From Wikipedia
$$P(A)=\sum_n P(A\cap B_n)\tag{1}$$
$$P(A)=\sum_n P(A\mid B_n)P(B_n)\tag{2}$$
I understand completely how $(2)$ follows from $(1)$ since really this is the definition of conditional probabilities, $$P(A\cap B_n)=P(A\mid B_n)P(B_n),$$ Now since, $$P(A_m\cap B_n)=P(B_n\cap A_m)$$ I can rewrite $(2)$ as $$P(B)=\sum_m P(B\mid A_m)P(A_m)\tag{3}$$ where $n, m \in \Bbb{N}$, so the probability for event $B$ to occur, $P(B)$, can be found by looking at this tree diagram for conditional probabilities from Wikipedia,
For the case that $m=2$, using equation $(3)$, $$P(B)=P(B\mid A)P(A)+P(B\mid \bar{A})P(\bar{A})\tag{4}$$
Now here is the problem. Wikipedia then goes on to the analogous formulas for conditional LHS, but fails to mention the origin of the formulas below,
$$P(A \mid C) = \sum_n P(A \mid C \cap B_n) P(B_n \mid C)\tag{5}$$
$$P(A \mid C) = \sum_n P(A \mid C \cap B_n)\tag{6}$$
In a course on foundations of quantum mechanics, I have seen how these formulae ($(5)$ and $(6)$) on Wikipedia were derived (suppressing unnecessary detail):
but I still cannot understand how formula $(1.18)$ was obtained from $(1.17)$.
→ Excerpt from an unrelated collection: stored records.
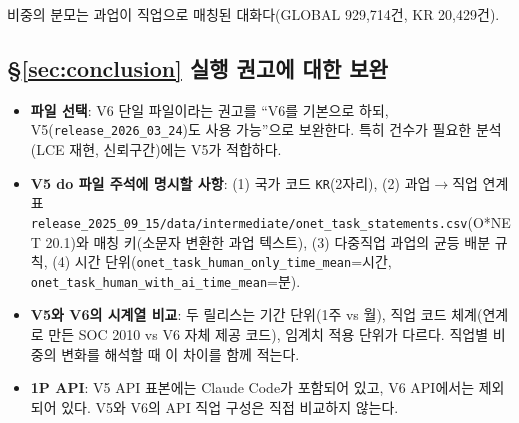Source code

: \documentclass[11pt]{article}
\begin{document}
비중의 분모는 과업이 직업으로 매칭된 대화다(GLOBAL 929,714건, KR 20,429건).

\subsection{\S\ref{sec:conclusion} 실행 권고에 대한 보완}

\begin{itemize}
  \item \textbf{파일 선택}: V6 단일 파일이라는 권고를 ``V6를 기본으로 하되, V5(\texttt{release\_2026\_03\_24})도 사용 가능''으로 보완한다. 특히 건수가 필요한 분석(LCE 재현, 신뢰구간)에는 V5가 적합하다.
  \item \textbf{V5 do 파일 주석에 명시할 사항}: (1) 국가 코드 \texttt{KR}(2자리), (2) 과업$\to$직업 연계표 \texttt{release\_2025\_09\_15/data/intermediate/onet\_task\_statements.csv}(O*NET 20.1)와 매칭 키(소문자 변환한 과업 텍스트), (3) 다중직업 과업의 균등 배분 규칙, (4) 시간 단위(\texttt{onet\_task\_human\_only\_time\_mean}=시간, \texttt{onet\_task\_human\_with\_ai\_time\_mean}=분).
  \item \textbf{V5와 V6의 시계열 비교}: 두 릴리스는 기간 단위(1주 vs 월), 직업 코드 체계(연계로 만든 SOC 2010 vs V6 자체 제공 코드), 임계치 적용 단위가 다르다. 직업별 비중의 변화를 해석할 때 이 차이를 함께 적는다.
  \item \textbf{1P API}: V5 API 표본에는 Claude Code가 포함되어 있고\parencite[p.5]{massenkoff-2026-learning-curves}, V6 API에서는 제외되어 있다. V5와 V6의 API 직업 구성은 직접 비교하지 않는다.
\end{itemize}

\printbibliography[title={참고문헌}]
\end{document}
I have a problem understanding why it is that $P(A \mid C)$ is given by summing over $(1.17)$: $$\sum_jP(A_i \cap B_j\mid C_k ) = \sum_j P(A_i \mid B_j \cap C_k) P(B_j \mid C_k)\tag{7}$$ In order to try to understand this, I put indices on all the events and will assume for simplicity that $i,j,k\in \{1,2\}$, I now construct the tree diagram, which is,
Lets say I wanted to compute $P(A_2)$, then, following the same logic as for the simpler case earlier (equation $(4)$ above), this is given by $$P(A_2)\stackrel{?}{=}P(B_1\mid C_2)P(A_2\mid B_1)+P(B_2\mid C_2)P(A_2\mid B_2)\tag{?}$$ Now, of course I know that the LHS of $(?)$ is actually $P(A_2\mid C_2)$. What do these sums over probability of intersections in $(7)$, $$\sum_jP(\color{red}{A_i \cap B_j}\mid C_k )$$ correspond to in a tree diagram? Specifically, it is the part that is marked red that is causing all the difficulty now, I don't know how to interpret this on the tree diagram above.
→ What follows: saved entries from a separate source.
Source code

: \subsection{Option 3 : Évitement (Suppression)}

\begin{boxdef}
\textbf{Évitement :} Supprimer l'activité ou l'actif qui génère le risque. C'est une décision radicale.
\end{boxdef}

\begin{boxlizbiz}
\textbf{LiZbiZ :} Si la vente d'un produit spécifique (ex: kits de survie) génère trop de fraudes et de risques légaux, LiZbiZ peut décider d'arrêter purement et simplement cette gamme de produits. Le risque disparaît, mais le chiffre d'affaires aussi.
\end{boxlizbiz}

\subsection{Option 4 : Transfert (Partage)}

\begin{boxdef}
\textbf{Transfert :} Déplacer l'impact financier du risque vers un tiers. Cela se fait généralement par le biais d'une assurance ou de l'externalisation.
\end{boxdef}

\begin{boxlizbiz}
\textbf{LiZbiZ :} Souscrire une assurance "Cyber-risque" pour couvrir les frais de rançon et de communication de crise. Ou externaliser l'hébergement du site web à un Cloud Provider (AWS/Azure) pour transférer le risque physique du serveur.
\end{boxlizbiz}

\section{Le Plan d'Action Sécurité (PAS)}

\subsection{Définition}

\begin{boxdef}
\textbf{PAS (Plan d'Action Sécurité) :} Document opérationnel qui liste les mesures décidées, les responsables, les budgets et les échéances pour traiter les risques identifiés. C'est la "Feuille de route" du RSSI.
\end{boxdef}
Remark: I'm sorry if what I'm asking here is unclear, I am still working on a way to word it better. I have also read this related question but the proof in one of the answers does not address the conditional probabilities case (which is what I am questioning).




Regarding 1.18: this is actually equation (1) in disguise.
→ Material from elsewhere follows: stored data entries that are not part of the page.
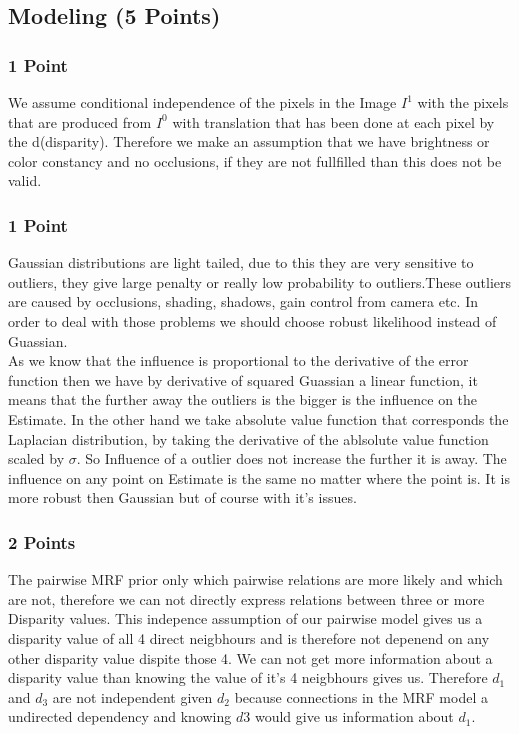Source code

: \newif\ifvimbug
\vimbugfalse

\ifvimbug

\fi


\subsection{Modeling (5 Points)}
\subsubsection{1 Point}
We assume conditional independence of the pixels in the Image $I^1$ with the pixels that are produced from  $I^0$ with translation that has been done at each pixel by the d(disparity). Therefore we  make an assumption that we have brightness or color constancy and no occlusions, if they are not fullfilled than this does not be valid.
\subsubsection{1 Point}
Gaussian distributions are light tailed, due to this they are very sensitive to outliers, they give large penalty or really low probability to outliers.These outliers are caused by occlusions, shading, shadows, gain control from camera etc. In order to deal with those problems we should choose robust likelihood instead of Guassian.\\
As we know that the influence is proportional to the derivative of the error function then we have by derivative of squared Guassian a linear function, it means that the further away the outliers is the bigger is the influence on the Estimate. In the other hand we take absolute value function that corresponds the Laplacian distribution, by taking the derivative of  the ablsolute value function scaled by $\sigma$. So Influence of a outlier does not increase the further it is away. The influence on any point on Estimate is the same no matter where the point is. It is more robust then Gaussian but of course with it's issues.
\subsubsection{2 Points}
The pairwise MRF prior only which pairwise relations are more likely and which are not, therefore we can not directly express relations between three or more Disparity values. This indepence assumption of our pairwise model gives us a disparity value of all 4 direct neigbhours and is therefore not depenend on any other disparity value dispite those 4. We can not get more information about a disparity value than knowing the value of it's 4 neigbhours gives us. Therefore $d_1$ and $d_3$ are not independent given $d_2$ because connections in the MRF model a undirected dependency and knowing $d3$ would give us information about $d_1$.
$$P(A \mid C) P(C) = P(A \cap C) = \sum_j P((A \cap C) \cap B_j) = \sum_j P(A \cap B_j \cap C) = \sum_j P(A \cap B_j \mid C) P(C).$$ Dividing by $P(C)$ yields the first equality in (1.18).
Your equation (?) is not correct. I really am not sure what you are going for there. If you are really computing $P(A_2)$, then you can't neglect $C_1$. Some ways to correct this equation are $$P(A_2 \cap C_2) = P(A_2 \cap C_2 \cap B_1) +P(A_2 \cap C_2 \cap B_2)$$ by looking at the $C_2$ tree. If you want to write these in terms of conditional probabilities, you can write \begin{align} P(A_2 \cap C_2) &= P(A_2 \mid C_2) P(C_2) \\ P(A_2 \cap C_2 \cap B_1) &= P(A_2 \mid B_1 \cap C_2)P(B_1 \mid C_2) P(C_2) \\ P(A_2 \cap C_2 \cap B_2) &= P(A_2 \mid B_2 \cap C_2)P(B_2 \mid C_2) P(C_2) \end{align}
Personally I don't think the trees will be too helpful in understanding conditional probabilities. (They can be helpful when considering intersections of events, since each node of the tree corresponds to the intersection of events along the path from the root of the tree to the node.) I find it simplest to reduce conditional probabilities down from the definition, e.g. $P(A \mid B) = P(A \cap B) / P(B)$; everything should follow pretty simply if you apply this definition.